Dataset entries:
• • • • •
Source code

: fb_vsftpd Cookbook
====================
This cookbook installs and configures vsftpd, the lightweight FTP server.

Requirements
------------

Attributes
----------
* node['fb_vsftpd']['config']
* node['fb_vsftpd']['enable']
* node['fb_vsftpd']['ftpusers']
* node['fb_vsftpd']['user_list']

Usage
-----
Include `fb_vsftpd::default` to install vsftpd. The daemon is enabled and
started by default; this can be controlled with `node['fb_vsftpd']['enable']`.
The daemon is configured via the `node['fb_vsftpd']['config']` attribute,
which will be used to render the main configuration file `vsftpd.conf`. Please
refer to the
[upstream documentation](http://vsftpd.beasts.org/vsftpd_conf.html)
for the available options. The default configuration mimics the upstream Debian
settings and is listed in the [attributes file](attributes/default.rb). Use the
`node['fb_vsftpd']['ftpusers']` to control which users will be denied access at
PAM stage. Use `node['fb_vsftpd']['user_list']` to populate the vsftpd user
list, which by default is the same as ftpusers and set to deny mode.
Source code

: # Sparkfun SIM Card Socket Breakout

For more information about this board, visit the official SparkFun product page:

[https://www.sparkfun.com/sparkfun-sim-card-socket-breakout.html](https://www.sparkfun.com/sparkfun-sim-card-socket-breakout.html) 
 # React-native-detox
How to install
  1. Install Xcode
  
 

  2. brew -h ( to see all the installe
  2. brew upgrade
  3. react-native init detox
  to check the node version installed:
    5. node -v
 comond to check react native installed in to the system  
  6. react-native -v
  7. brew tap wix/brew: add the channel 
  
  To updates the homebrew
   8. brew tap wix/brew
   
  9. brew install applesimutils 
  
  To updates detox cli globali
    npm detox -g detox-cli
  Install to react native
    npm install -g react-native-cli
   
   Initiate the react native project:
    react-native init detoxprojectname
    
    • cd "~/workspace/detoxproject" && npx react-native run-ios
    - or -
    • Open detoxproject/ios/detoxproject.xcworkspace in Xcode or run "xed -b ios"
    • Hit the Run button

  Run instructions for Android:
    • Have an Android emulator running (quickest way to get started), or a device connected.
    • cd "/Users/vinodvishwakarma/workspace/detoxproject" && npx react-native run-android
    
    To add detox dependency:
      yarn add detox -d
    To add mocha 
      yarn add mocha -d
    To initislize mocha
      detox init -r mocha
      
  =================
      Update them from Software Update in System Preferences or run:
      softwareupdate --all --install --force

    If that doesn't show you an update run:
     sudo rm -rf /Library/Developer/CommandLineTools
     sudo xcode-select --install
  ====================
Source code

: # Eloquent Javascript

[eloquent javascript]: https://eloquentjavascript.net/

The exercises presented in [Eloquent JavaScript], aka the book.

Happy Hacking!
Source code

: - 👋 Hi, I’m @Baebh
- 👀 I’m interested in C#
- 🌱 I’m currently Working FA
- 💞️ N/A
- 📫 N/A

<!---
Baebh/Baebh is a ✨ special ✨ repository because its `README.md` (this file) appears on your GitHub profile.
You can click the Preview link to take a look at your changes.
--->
• • • • •
Work request: If a line contains the string "will", it counts toward the total; state that total for the records above and nothing more.

Result for this task: 2